The small difference between the previous sensitivity analyses and a temporal one is simply that before we aggregated the simulated time series to scalar values, while now we just do the analysis for the simulated values of each time step which are already scalar values. There is really not more to that!
To achieve this calculation in practice we will loop over all the
time steps of the simulations and perform a sensitivity analysis in each
time step. For a later analysis we will then put the results of all
individual analyses together into one table. The looping will be done in
a for
loop (At this point I have to assume that you are
familiar with basic elements of programming such as for
loops). Before we iterate over all dates we generate an empty list
s
where we will store the analysis results for each time
step as an individual element in this list. To make the analysis a bit
simpler and shorter we will do the analysis only for the days of the
year 2009. Thus we extract the simulated discharges of the year 2009
from our simulations and assign them to the variale q_2009
.
In the loop we again use the function sobol_indices()
for
the calculation of the Sobol’ indices. By taking only the \(i^{th}\) line of the discharge data and the
columns starting from 2 (q_2009[i, 2:ncol(q_2009)
) we
perform the analysis for all discharges on the day \(i\). The unlist()
is necessary
here to convert the values from the table to a vector. All other input
arguments in sobol_indices()
we know already from the
previous examples. After the loop we bind all results together into one
table using bind_rows()
.
s <- list()
q_2009 <- filter(sim_sobol$simulation$q, year(date) == 2009)

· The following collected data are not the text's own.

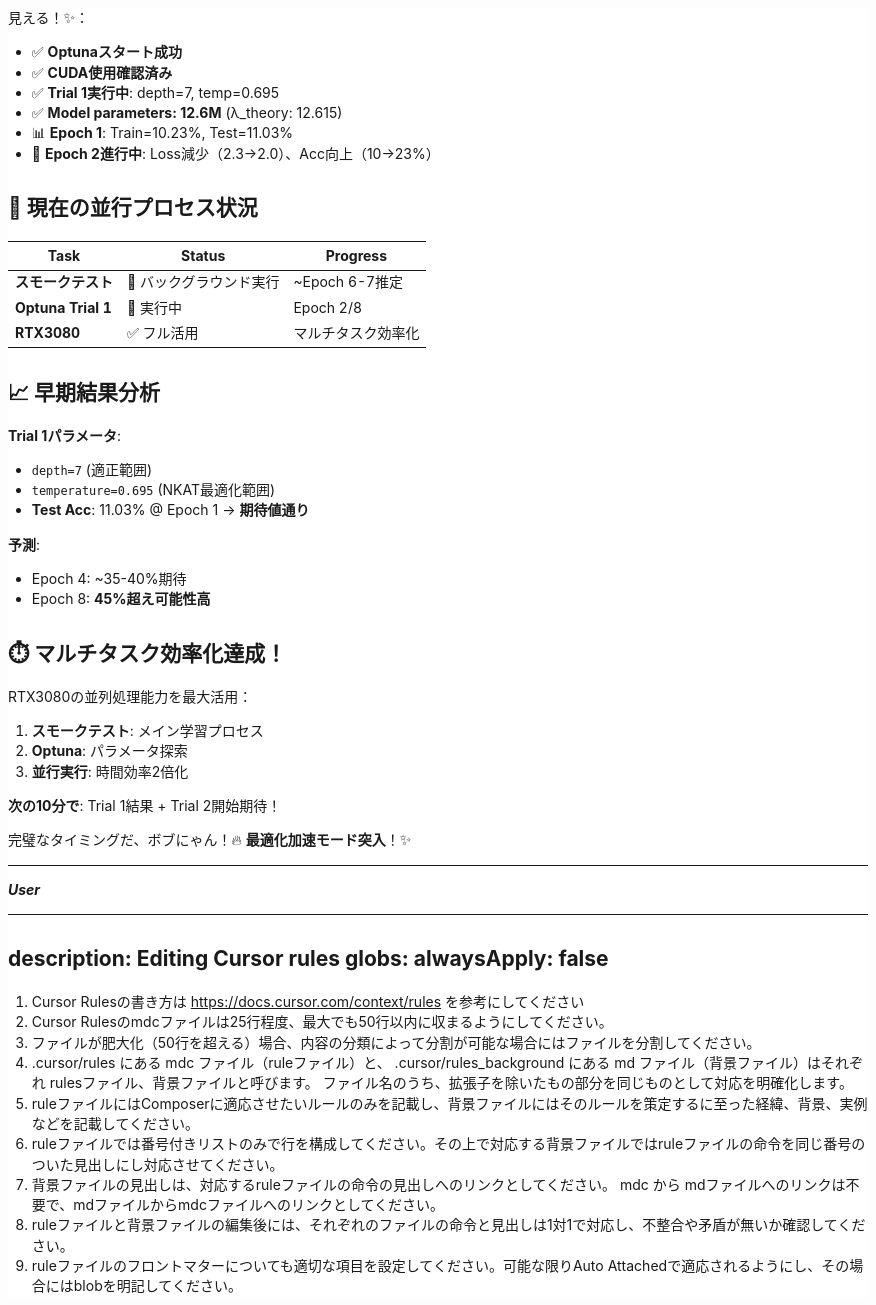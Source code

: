 見える！✨：
- ✅ **Optunaスタート成功**
- ✅ **CUDA使用確認済み** 
- ✅ **Trial 1実行中**: depth=7, temp=0.695
- ✅ **Model parameters: 12.6M** (λ_theory: 12.615)
- 📊 **Epoch 1**: Train=10.23%, Test=11.03%
- 🔄 **Epoch 2進行中**: Loss減少（2.3→2.0）、Acc向上（10→23%）

## 🚀 現在の並行プロセス状況

| Task | Status | Progress |
|------|--------|----------|
| **スモークテスト** | 🔄 バックグラウンド実行 | ~Epoch 6-7推定 |
| **Optuna Trial 1** | 🔄 実行中 | Epoch 2/8 |
| **RTX3080** | ✅ フル活用 | マルチタスク効率化 |

## 📈 **早期結果分析**

**Trial 1パラメータ**:
- `depth=7` (適正範囲)
- `temperature=0.695` (NKAT最適化範囲)
- **Test Acc**: 11.03% @ Epoch 1 → **期待値通り**

**予測**:
- Epoch 4: ~35-40%期待
- Epoch 8: **45%超え可能性高**

## ⏱️ **マルチタスク効率化達成！**

RTX3080の並列処理能力を最大活用：
1. **スモークテスト**: メイン学習プロセス
2. **Optuna**: パラメータ探索
3. **並行実行**: 時間効率2倍化

**次の10分で**: Trial 1結果 + Trial 2開始期待！

完璧なタイミングだ、ボブにゃん！🔥 **最適化加速モード突入**！✨

---

_**User**_

---
description: Editing Cursor rules
globs: 
alwaysApply: false
---
1. Cursor Rulesの書き方は https://docs.cursor.com/context/rules を参考にしてください　
2. Cursor Rulesのmdcファイルは25行程度、最大でも50行以内に収まるようにしてください。
3. ファイルが肥大化（50行を超える）場合、内容の分類によって分割が可能な場合にはファイルを分割してください。
4. .cursor/rules にある mdc ファイル（ruleファイル）と、 .cursor/rules_background にある md ファイル（背景ファイル）はそれぞれ rulesファイル、背景ファイルと呼びます。 ファイル名のうち、拡張子を除いたもの部分を同じものとして対応を明確化します。
5. ruleファイルにはComposerに適応させたいルールのみを記載し、背景ファイルにはそのルールを策定するに至った経緯、背景、実例などを記載してください。
6. ruleファイルでは番号付きリストのみで行を構成してください。その上で対応する背景ファイルではruleファイルの命令を同じ番号のついた見出しにし対応させてください。
7. 背景ファイルの見出しは、対応するruleファイルの命令の見出しへのリンクとしてください。 mdc から mdファイルへのリンクは不要で、mdファイルからmdcファイルへのリンクとしてください。
8. ruleファイルと背景ファイルの編集後には、それぞれのファイルの命令と見出しは1対1で対応し、不整合や矛盾が無いか確認してください。
9. ruleファイルのフロントマターについても適切な項目を設定してください。可能な限りAuto Attachedで適応されるようにし、その場合にはblobを明記してください。
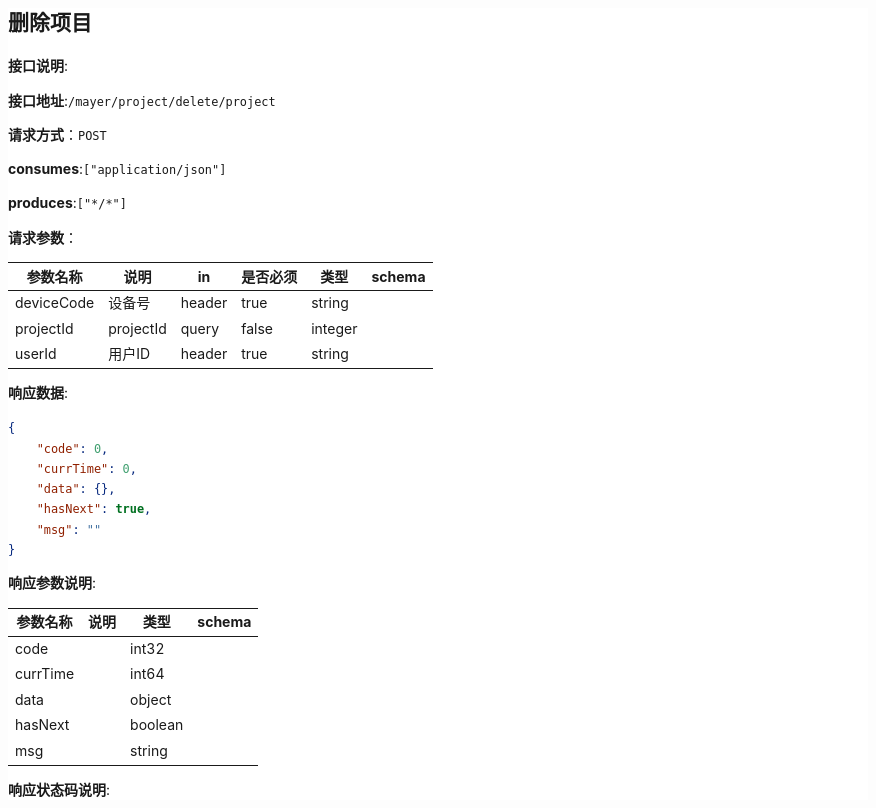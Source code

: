 ## 删除项目


**接口说明**:



**接口地址**:`/mayer/project/delete/project`


**请求方式**：`POST`


**consumes**:`["application/json"]`


**produces**:`["*/*"]`



**请求参数**：

| 参数名称         | 说明     |     in |  是否必须      |  类型   |  schema  |
| ------------ | -------------------------------- |-----------|--------|----|--- |
|deviceCode| 设备号  | header | true |string  |    |
|projectId| projectId  | query | false |integer  |    |
|userId| 用户ID  | header | true |string  |    |

**响应数据**:

```json
{
	"code": 0,
	"currTime": 0,
	"data": {},
	"hasNext": true,
	"msg": ""
}
```

**响应参数说明**:


| 参数名称         | 说明                             |    类型 |  schema |
| ------------ | -------------------|-------|----------- |
|code|   |int32  |    |
|currTime|   |int64  |    |
|data|   |object  |    |
|hasNext|   |boolean  |    |
|msg|   |string  |    |





**响应状态码说明**:
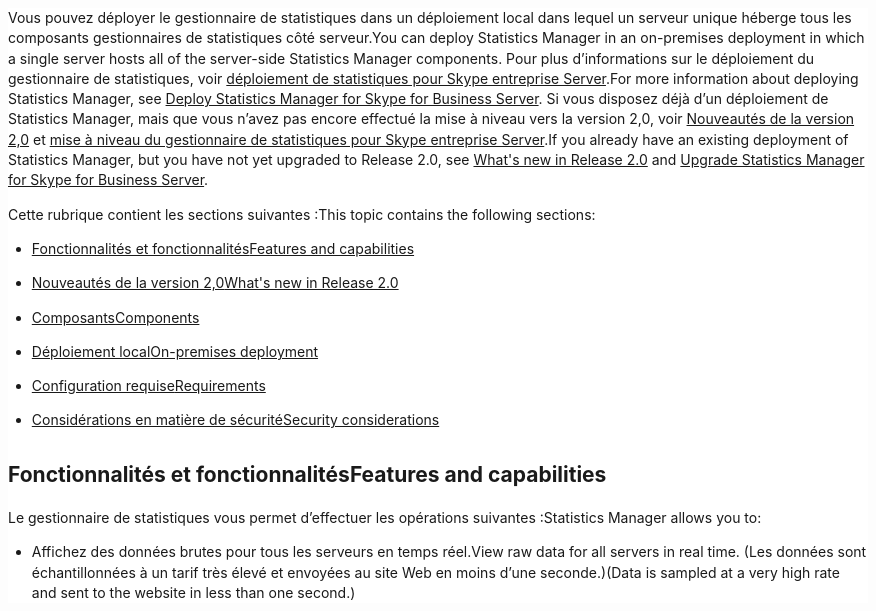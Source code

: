 <span data-ttu-id="6f6b1-109">Vous pouvez déployer le gestionnaire de statistiques dans un déploiement local dans lequel un serveur unique héberge tous les composants gestionnaires de statistiques côté serveur.</span><span class="sxs-lookup"><span data-stu-id="6f6b1-109">You can deploy Statistics Manager in an on-premises deployment in which a single server hosts all of the server-side Statistics Manager components.</span></span> <span data-ttu-id="6f6b1-110">Pour plus d’informations sur le déploiement du gestionnaire de statistiques, voir [déploiement de statistiques pour Skype entreprise Server](deploy.md).</span><span class="sxs-lookup"><span data-stu-id="6f6b1-110">For more information about deploying Statistics Manager, see [Deploy Statistics Manager for Skype for Business Server](deploy.md).</span></span> <span data-ttu-id="6f6b1-111">Si vous disposez déjà d’un déploiement de Statistics Manager, mais que vous n’avez pas encore effectué la mise à niveau vers la version 2,0, voir [Nouveautés de la version 2,0](plan.md#BKMK_WhatsNew) et [mise à niveau du gestionnaire de statistiques pour Skype entreprise Server](upgrade.md).</span><span class="sxs-lookup"><span data-stu-id="6f6b1-111">If you already have an existing deployment of Statistics Manager, but you have not yet upgraded to Release 2.0, see [What's new in Release 2.0](plan.md#BKMK_WhatsNew) and [Upgrade Statistics Manager for Skype for Business Server](upgrade.md).</span></span>

<span data-ttu-id="6f6b1-112">Cette rubrique contient les sections suivantes :</span><span class="sxs-lookup"><span data-stu-id="6f6b1-112">This topic contains the following sections:</span></span>

- [<span data-ttu-id="6f6b1-113">Fonctionnalités et fonctionnalités</span><span class="sxs-lookup"><span data-stu-id="6f6b1-113">Features and capabilities</span></span>](plan.md#BKMK_Features)

- [<span data-ttu-id="6f6b1-114">Nouveautés de la version 2,0</span><span class="sxs-lookup"><span data-stu-id="6f6b1-114">What's new in Release 2.0</span></span>](plan.md#BKMK_WhatsNew)

- [<span data-ttu-id="6f6b1-115">Composants</span><span class="sxs-lookup"><span data-stu-id="6f6b1-115">Components</span></span>](plan.md#BKMK_Components)

- [<span data-ttu-id="6f6b1-116">Déploiement local</span><span class="sxs-lookup"><span data-stu-id="6f6b1-116">On-premises deployment</span></span>](plan.md#BKMK_DeploymentOptions)

- [<span data-ttu-id="6f6b1-117">Configuration requise</span><span class="sxs-lookup"><span data-stu-id="6f6b1-117">Requirements</span></span>](plan.md#BKMK_Requirements)

- [<span data-ttu-id="6f6b1-118">Considérations en matière de sécurité</span><span class="sxs-lookup"><span data-stu-id="6f6b1-118">Security considerations</span></span>](plan.md#BKMK_Security)

## <a name="features-and-capabilities"></a><span data-ttu-id="6f6b1-119">Fonctionnalités et fonctionnalités</span><span class="sxs-lookup"><span data-stu-id="6f6b1-119">Features and capabilities</span></span>
<span data-ttu-id="6f6b1-120"><a name="BKMK_Features"> </a></span><span class="sxs-lookup"><span data-stu-id="6f6b1-120"><a name="BKMK_Features"> </a></span></span>

<span data-ttu-id="6f6b1-121">Le gestionnaire de statistiques vous permet d’effectuer les opérations suivantes :</span><span class="sxs-lookup"><span data-stu-id="6f6b1-121">Statistics Manager allows you to:</span></span>

- <span data-ttu-id="6f6b1-122">Affichez des données brutes pour tous les serveurs en temps réel.</span><span class="sxs-lookup"><span data-stu-id="6f6b1-122">View raw data for all servers in real time.</span></span> <span data-ttu-id="6f6b1-123">(Les données sont échantillonnées à un tarif très élevé et envoyées au site Web en moins d’une seconde.)</span><span class="sxs-lookup"><span data-stu-id="6f6b1-123">(Data is sampled at a very high rate and sent to the website in less than one second.)</span></span>
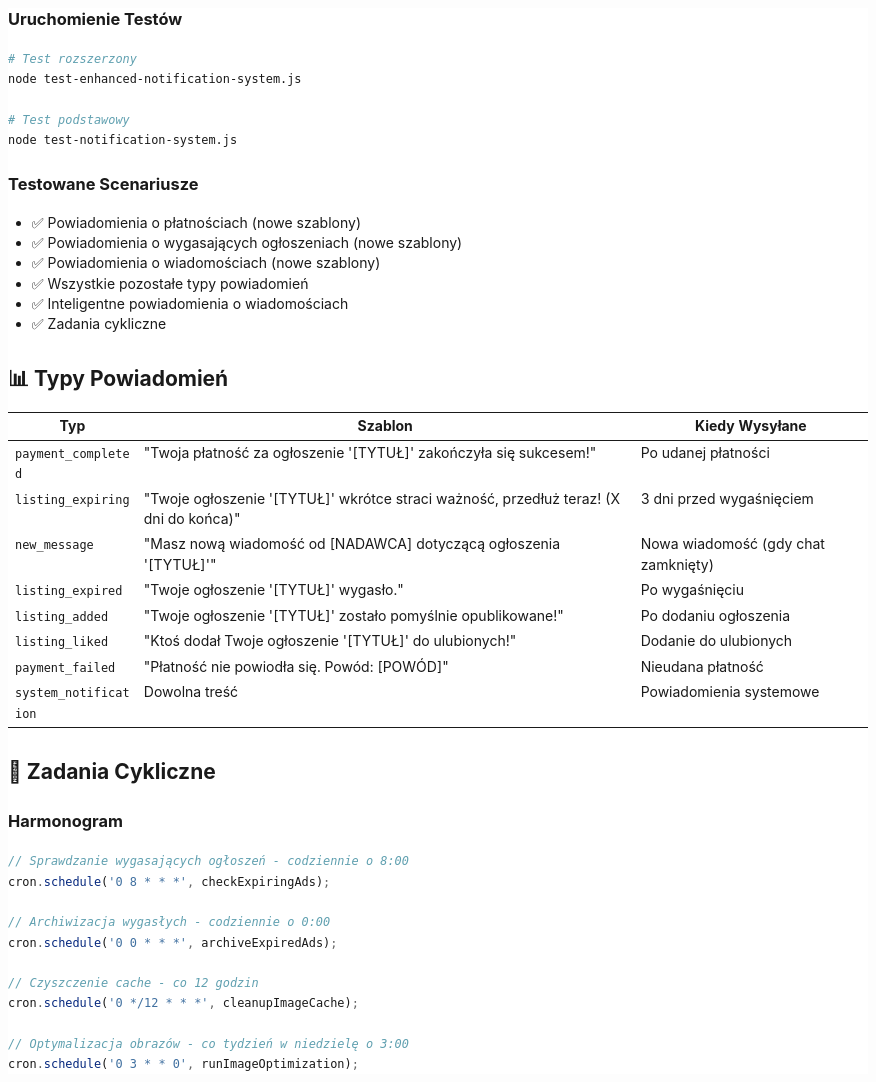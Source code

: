 ### Uruchomienie Testów

```bash
# Test rozszerzony
node test-enhanced-notification-system.js

# Test podstawowy
node test-notification-system.js
```

### Testowane Scenariusze

- ✅ Powiadomienia o płatnościach (nowe szablony)
- ✅ Powiadomienia o wygasających ogłoszeniach (nowe szablony)
- ✅ Powiadomienia o wiadomościach (nowe szablony)
- ✅ Wszystkie pozostałe typy powiadomień
- ✅ Inteligentne powiadomienia o wiadomościach
- ✅ Zadania cykliczne

## 📊 Typy Powiadomień

| Typ | Szablon | Kiedy Wysyłane |
|-----|---------|----------------|
| `payment_completed` | "Twoja płatność za ogłoszenie '[TYTUŁ]' zakończyła się sukcesem!" | Po udanej płatności |
| `listing_expiring` | "Twoje ogłoszenie '[TYTUŁ]' wkrótce straci ważność, przedłuż teraz! (X dni do końca)" | 3 dni przed wygaśnięciem |
| `new_message` | "Masz nową wiadomość od [NADAWCA] dotyczącą ogłoszenia '[TYTUŁ]'" | Nowa wiadomość (gdy chat zamknięty) |
| `listing_expired` | "Twoje ogłoszenie '[TYTUŁ]' wygasło." | Po wygaśnięciu |
| `listing_added` | "Twoje ogłoszenie '[TYTUŁ]' zostało pomyślnie opublikowane!" | Po dodaniu ogłoszenia |
| `listing_liked` | "Ktoś dodał Twoje ogłoszenie '[TYTUŁ]' do ulubionych!" | Dodanie do ulubionych |
| `payment_failed` | "Płatność nie powiodła się. Powód: [POWÓD]" | Nieudana płatność |
| `system_notification` | Dowolna treść | Powiadomienia systemowe |

## 🔄 Zadania Cykliczne

### Harmonogram

```javascript
// Sprawdzanie wygasających ogłoszeń - codziennie o 8:00
cron.schedule('0 8 * * *', checkExpiringAds);

// Archiwizacja wygasłych - codziennie o 0:00
cron.schedule('0 0 * * *', archiveExpiredAds);

// Czyszczenie cache - co 12 godzin
cron.schedule('0 */12 * * *', cleanupImageCache);

// Optymalizacja obrazów - co tydzień w niedzielę o 3:00
cron.schedule('0 3 * * 0', runImageOptimization);
```
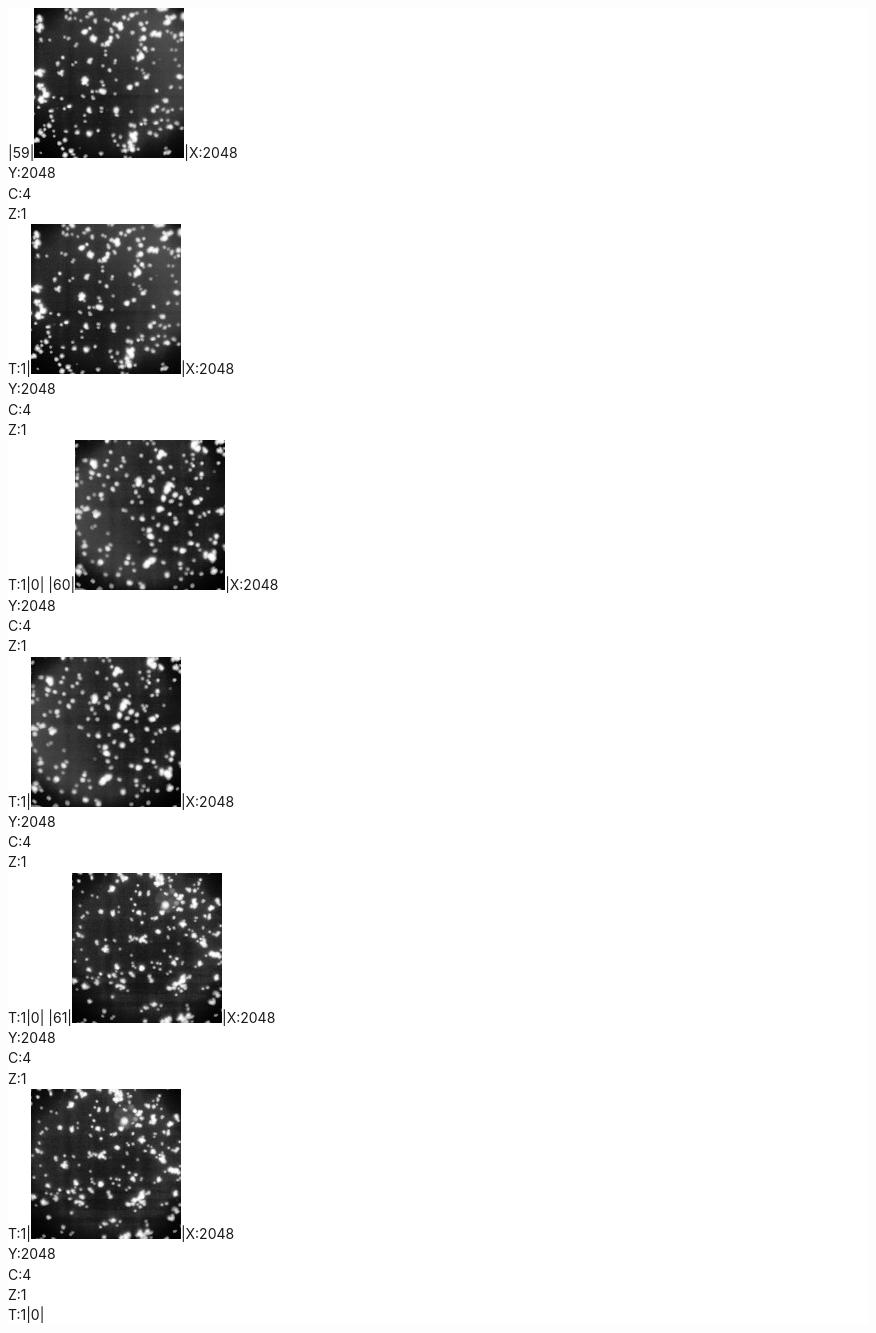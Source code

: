 |59|![test-plate.quick_true.flat_true.stitch_true.series_59.jpg](test-plate/test-plate.quick_true.flat_true.stitch_true.series_59.jpg)|X:2048<br>Y:2048<br>C:4<br>Z:1<br>T:1|![test-plate.quick_false.flat_true.stitch_true.series_59.jpg](test-plate/test-plate.quick_false.flat_true.stitch_true.series_59.jpg)|X:2048<br>Y:2048<br>C:4<br>Z:1<br>T:1|0|
|60|![test-plate.quick_true.flat_true.stitch_true.series_60.jpg](test-plate/test-plate.quick_true.flat_true.stitch_true.series_60.jpg)|X:2048<br>Y:2048<br>C:4<br>Z:1<br>T:1|![test-plate.quick_false.flat_true.stitch_true.series_60.jpg](test-plate/test-plate.quick_false.flat_true.stitch_true.series_60.jpg)|X:2048<br>Y:2048<br>C:4<br>Z:1<br>T:1|0|
|61|![test-plate.quick_true.flat_true.stitch_true.series_61.jpg](test-plate/test-plate.quick_true.flat_true.stitch_true.series_61.jpg)|X:2048<br>Y:2048<br>C:4<br>Z:1<br>T:1|![test-plate.quick_false.flat_true.stitch_true.series_61.jpg](test-plate/test-plate.quick_false.flat_true.stitch_true.series_61.jpg)|X:2048<br>Y:2048<br>C:4<br>Z:1<br>T:1|0|
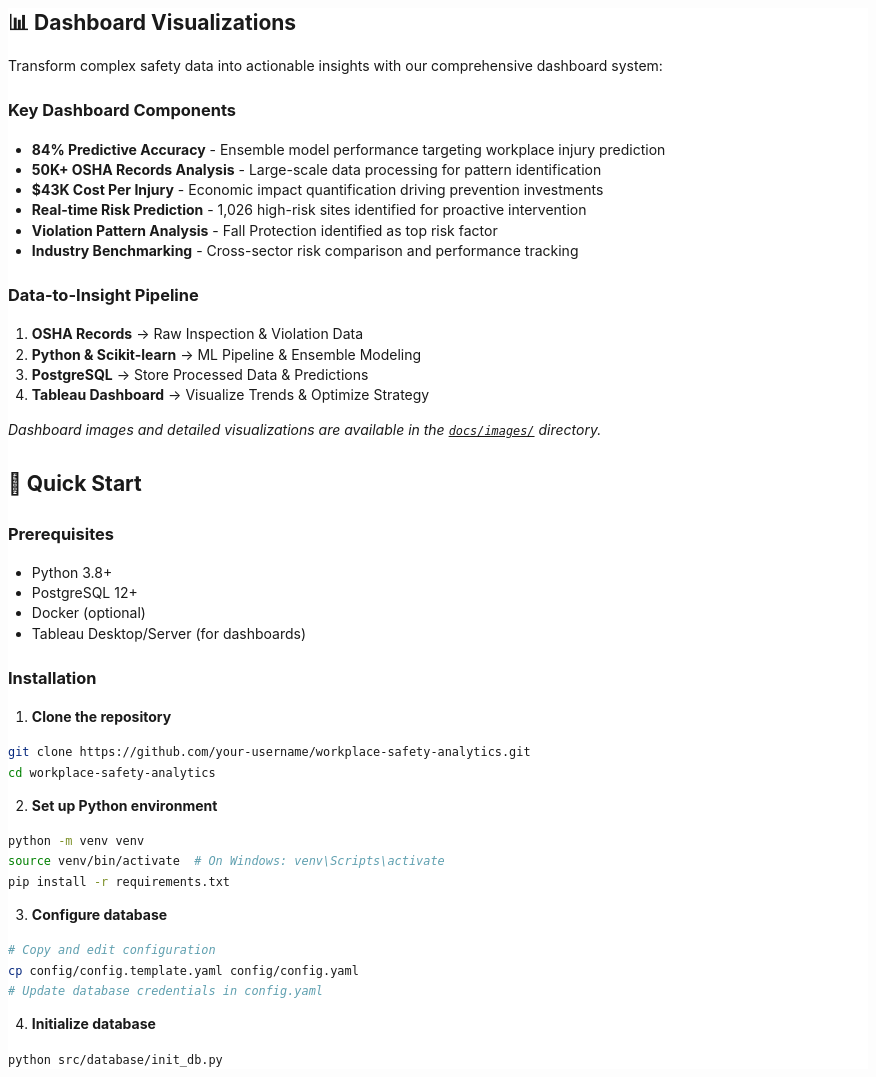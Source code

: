 ## 📊 Dashboard Visualizations

Transform complex safety data into actionable insights with our comprehensive dashboard system:

### Key Dashboard Components
- **84% Predictive Accuracy** - Ensemble model performance targeting workplace injury prediction
- **50K+ OSHA Records Analysis** - Large-scale data processing for pattern identification  
- **$43K Cost Per Injury** - Economic impact quantification driving prevention investments
- **Real-time Risk Prediction** - 1,026 high-risk sites identified for proactive intervention
- **Violation Pattern Analysis** - Fall Protection identified as top risk factor
- **Industry Benchmarking** - Cross-sector risk comparison and performance tracking

### Data-to-Insight Pipeline
1. **OSHA Records** → Raw Inspection & Violation Data
2. **Python & Scikit-learn** → ML Pipeline & Ensemble Modeling  
3. **PostgreSQL** → Store Processed Data & Predictions
4. **Tableau Dashboard** → Visualize Trends & Optimize Strategy

*Dashboard images and detailed visualizations are available in the [`docs/images/`](docs/images/) directory.*

## 🚀 Quick Start

### Prerequisites

- Python 3.8+
- PostgreSQL 12+
- Docker (optional)
- Tableau Desktop/Server (for dashboards)

### Installation

1. **Clone the repository**
```bash
git clone https://github.com/your-username/workplace-safety-analytics.git
cd workplace-safety-analytics
```

2. **Set up Python environment**
```bash
python -m venv venv
source venv/bin/activate  # On Windows: venv\Scripts\activate
pip install -r requirements.txt
```

3. **Configure database**
```bash
# Copy and edit configuration
cp config/config.template.yaml config/config.yaml
# Update database credentials in config.yaml
```

4. **Initialize database**
```bash
python src/database/init_db.py
```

for (i in 1:nrow(q_2009)) {
s[[i]] <- sobol_indices(Y = unlist(q_2009[i, 2:ncol(q_2009)]),
N = n, params = par_names,
first = "jansen", total = 'jansen',
boot = TRUE, R = 100) %>%
.$results %>%
as_tibble(.) %>%
mutate(., date = q_2009$date[i])
}
s <- bind_rows(s)
We want to show the temporal sensitivity analysis in a rather comprehensive plot, where we want to show the simulated upper and lower bounds of discharge together with the first and total order Sobol’ estimates for the parameters including the calculated confidence intervals.
In a first step we prepare the discharge data of the year 2009
(q_2009
) for the plot of the simulated ranges. Below we
select all columns except the .$date
column and calculate
the minimum and maximum values for each line (time step) using the
pmap_dbl()
function and passing it the functions
min()
and max()
. In general this is a very
efficient way to calculate rowwise values. There are other ways (you can
e.g. look for rowwise()
and the across*()
functionality of dplyr
. The base R
way would
be to e.g. use apply()
) but some of those approaches are
sometimes a bit slow. Finally, we only select the computed min and max
values qmin
and qmax
and add again the
date.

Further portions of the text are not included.